Professores de química são presos acusados de fabricar metanfetamina

Breaking Bad da vida real? Um dos professores até se declarou fã da série; ambos foram presos no Arkansas, nos Estados Unidos

As autoridades do estado do Arkansas, no sul dos Estados Unidos, prenderam dois professores de química acusados de produzir metanfetamina, assim como o personagem de Walter White na popular série “Breaking Bad“.

Bradley Rowland, de 40 anos, e Terry Bateman, de 45, foram detidos na sexta-feira passada, após uma investigação iniciada pela polícia da universidade onde lecionam, segundo o xerife do condado de Clark.

Um “odor químico indeterminado” motivou em 8 de outubro o fechamento de um prédio na Universidade Estadual de Henderson, na pequena cidade de Arkadelphia, disse à AFP Tina Hall, responsável pela comunicação do centro acadêmico.

“As primeiras análises mostraram, em laboratório, altos níveis de cloreto de benzila”, uma substância que pode ser usada para produzir metanfetamina, acrescentou Hall.
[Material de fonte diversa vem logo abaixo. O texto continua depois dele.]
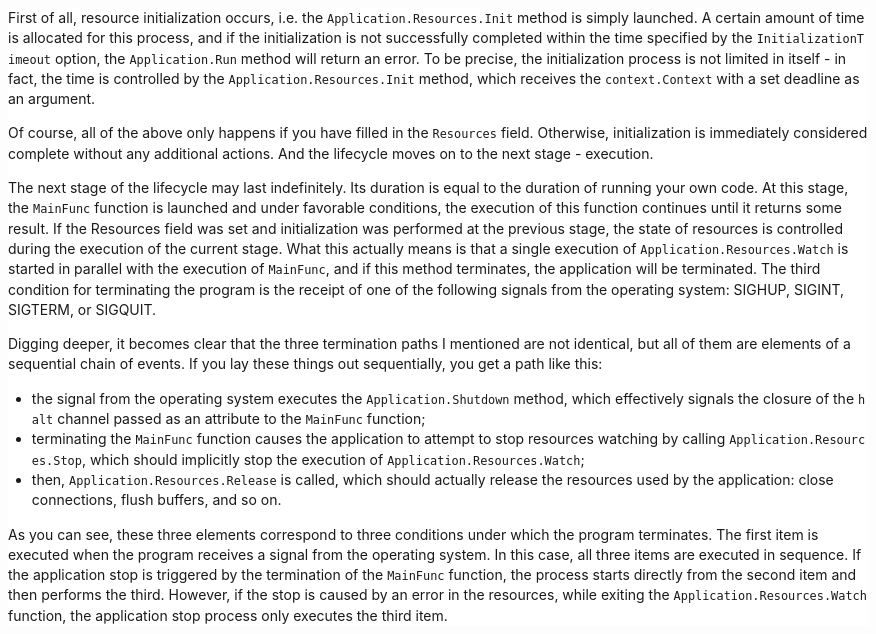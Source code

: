 First of all, resource initialization occurs, i.e. the `Application.Resources.Init` method is simply launched.
A certain amount of time is allocated for this process, and if the initialization is not successfully completed within
the time specified by the `InitializationTimeout` option, the `Application.Run` method will return an error.
To be precise, the initialization process is not limited in itself - in fact, the time is controlled by the 
`Application.Resources.Init` method, which receives the `context.Context` with a set deadline as an argument.

Of course, all of the above only happens if you have filled in the `Resources` field. Otherwise, initialization is
immediately considered complete without any additional actions. And the lifecycle moves on to the next stage - execution.

The next stage of the lifecycle may last indefinitely. Its duration is equal to the duration of running your own code.
At this stage, the `MainFunc` function is launched and under favorable conditions, the execution of this function
continues until it returns some result.
If the Resources field was set and initialization was performed at the previous stage,
the state of resources is controlled during the execution of the current stage.
What this actually means is that a single execution of `Application.Resources.Watch` is started in parallel with
the execution of `MainFunc`, and if this method terminates, the application will be terminated.
The third condition for terminating the program is the receipt of one of the following signals from 
the operating system: SIGHUP, SIGINT, SIGTERM, or SIGQUIT.

Digging deeper, it becomes clear that the three termination paths I mentioned are not identical,
but all of them are elements of a sequential chain of events.
If you lay these things out sequentially, you get a path like this:
- the signal from the operating system executes the `Application.Shutdown` method, which effectively signals
  the closure of the `halt` channel passed as an attribute to the `MainFunc` function;
- terminating the `MainFunc` function causes the application to attempt to stop resources watching
  by calling `Application.Resources.Stop`, which should implicitly stop the execution of `Application.Resources.Watch`;
- then, `Application.Resources.Release` is called, which should actually release the resources used by the application:
  close connections, flush buffers, and so on.

As you can see, these three elements correspond to three conditions under which the program terminates.
The first item is executed when the program receives a signal from the operating system.
In this case, all three items are executed in sequence. If the application stop is triggered by the termination
of the `MainFunc` function, the process starts directly from the second item and then performs the third.
However, if the stop is caused by an error in the resources, while exiting the `Application.Resources.Watch` function,
the application stop process only executes the third item.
O prédio permaneceu fechado até 29 de outubro, enquanto os trabalhos de limpeza eram realizados, explicou a funcionária, acrescentando que a investigação ainda está em andamento.

Como medida preventiva, Bateman e Rowland, professores adjuntos de química, foram afastados de suas posições. Segundo a imprensa local, Bateman estava na universidade há dez anos e Rowland, cinco.

Professores de química são presos acusados de fabricar metanfetamina

O caso tem algumas semelhanças com a série de TV “Breaking Bad”, que em cinco temporadas conta a história de um professor de química que inicia uma carreira criminosa incomum na fabricação de “metanfetamina” com um ex-aluno, com a intenção de fornecer à sua família de recursos financeiros após ser diagnosticado com câncer.

Em um perfil de Rowland publicado no jornal da universidade, o professor se declarou fã da série. “É muito correta no ponto de vista científico e permitiu que uma nova geração, muito jovem, se interessasse por química”.

“É uma publicidade formidável (para disciplina)”, o professor afirmou no artigo, ironicamente intitulado “O Heisenberg de Henderson”.